Opinion
60008.
ARGUED JUNE 16, 1980.
DECIDED SEPTEMBER 3, 1980.
Action for damages. Fulton Superior Court. Before Judge Weltner.
Charles T. Bass, Casper Rich, for appellant.
James S. Owens, Jr., Robert L. Goldstucker, for appellees.
Plaintiff brought suit against defendants for damages arising from a vehicular collision. From a verdict and judgment in favor of defendants, plaintiff appeals. We affirm.
1. By motion, plaintiff requested that the issues of liability and damages be separated for trial. Plaintiff's contentions of error, therefore, in regard to the trial court's grant of such motion are not meritorious. Bennett v. Bennett, 210 Ga. 721 (2) ( 82 S.E.2d 653); Wright v. Thompson, 236 Ga. 655 ( 225 S.E.2d 226); Blakely Son v. Humphreys, 148 Ga. App. 281 ( 250 S.E.2d 826). On the question of a bifurcated trial on the issues of liability and damages, see Cline v. Kehs, 146 Ga. App. 350 (1) ( 246 S.E.2d 329).
2. Plaintiff submits that the trial court erred in failing to either rebuke defense counsel or declare a mistrial in response to defense counsel's alleged improper remarks in his opening statement. Plaintiff contends that defense counsel's discussion of plaintiff's "personal problems" was irrelevant and prejudicial and mandates reversal. We disagree.
In response to plaintiff's objection to defense counsel's opening statement, the court neither sustained nor overruled plaintiff's objection, but instead instructed and cautioned the jury not to accept counsel's recitations as evidence. At that time, the court reserved the right to rule on the admissibility of evidence relating to the matters referred to in defendants' opening statement as such matters arose at trial.

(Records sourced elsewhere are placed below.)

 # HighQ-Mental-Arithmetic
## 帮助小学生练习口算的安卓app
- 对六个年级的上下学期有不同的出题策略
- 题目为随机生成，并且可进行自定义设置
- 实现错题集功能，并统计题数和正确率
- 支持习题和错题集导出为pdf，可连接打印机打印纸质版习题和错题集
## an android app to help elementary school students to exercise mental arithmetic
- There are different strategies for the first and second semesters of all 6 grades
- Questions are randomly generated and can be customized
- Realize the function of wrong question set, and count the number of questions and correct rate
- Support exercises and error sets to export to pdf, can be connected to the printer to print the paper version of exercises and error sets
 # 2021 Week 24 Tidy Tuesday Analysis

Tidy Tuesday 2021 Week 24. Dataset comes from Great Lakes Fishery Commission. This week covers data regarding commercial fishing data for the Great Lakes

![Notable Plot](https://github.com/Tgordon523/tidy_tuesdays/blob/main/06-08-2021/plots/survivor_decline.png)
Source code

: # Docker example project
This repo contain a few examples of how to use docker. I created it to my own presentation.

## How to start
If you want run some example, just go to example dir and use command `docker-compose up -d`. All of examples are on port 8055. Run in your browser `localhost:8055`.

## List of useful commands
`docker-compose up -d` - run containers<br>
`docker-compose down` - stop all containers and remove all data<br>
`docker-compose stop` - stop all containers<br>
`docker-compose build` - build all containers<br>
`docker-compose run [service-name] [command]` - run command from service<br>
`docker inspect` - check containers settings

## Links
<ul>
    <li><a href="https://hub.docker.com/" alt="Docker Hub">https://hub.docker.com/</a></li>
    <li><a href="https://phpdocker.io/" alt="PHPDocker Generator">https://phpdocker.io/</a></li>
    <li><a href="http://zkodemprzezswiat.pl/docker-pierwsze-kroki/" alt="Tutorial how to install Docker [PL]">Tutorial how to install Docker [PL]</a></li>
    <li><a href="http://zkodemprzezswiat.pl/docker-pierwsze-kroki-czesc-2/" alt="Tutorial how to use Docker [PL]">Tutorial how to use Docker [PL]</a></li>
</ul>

In view of the fact that evidence of plaintiff's personal problems was later introduced at trial without objection (which evidence went to plaintiff's mental and emotional condition at the time of the collision), any error in the court's failure to rebuke defense counsel or declare a mistrial in regard to defendant's opening statement was harmless. See, e.g., Converse v. O'Keefe, 148 Ga. App. 675 (2) ( 252 S.E.2d 92). Compare Lewyn v. Morris, 135 Ga. App. 289 ( 217 S.E.2d 642).
Moreover, even assuming error, since plaintiff failed either to renew her objection or move for a mistrial following the court's curative corrective instructions, her complaint of error regarding defendants' opening statement will not be reviewed by this court. See, e.g., Kendrick v. Kendrick, 218 Ga. 460 ( 128 S.E.2d 496); Andrews v. Commercial Credit Corp., 129 Ga. App. 294 ( 199 S.E.2d 383).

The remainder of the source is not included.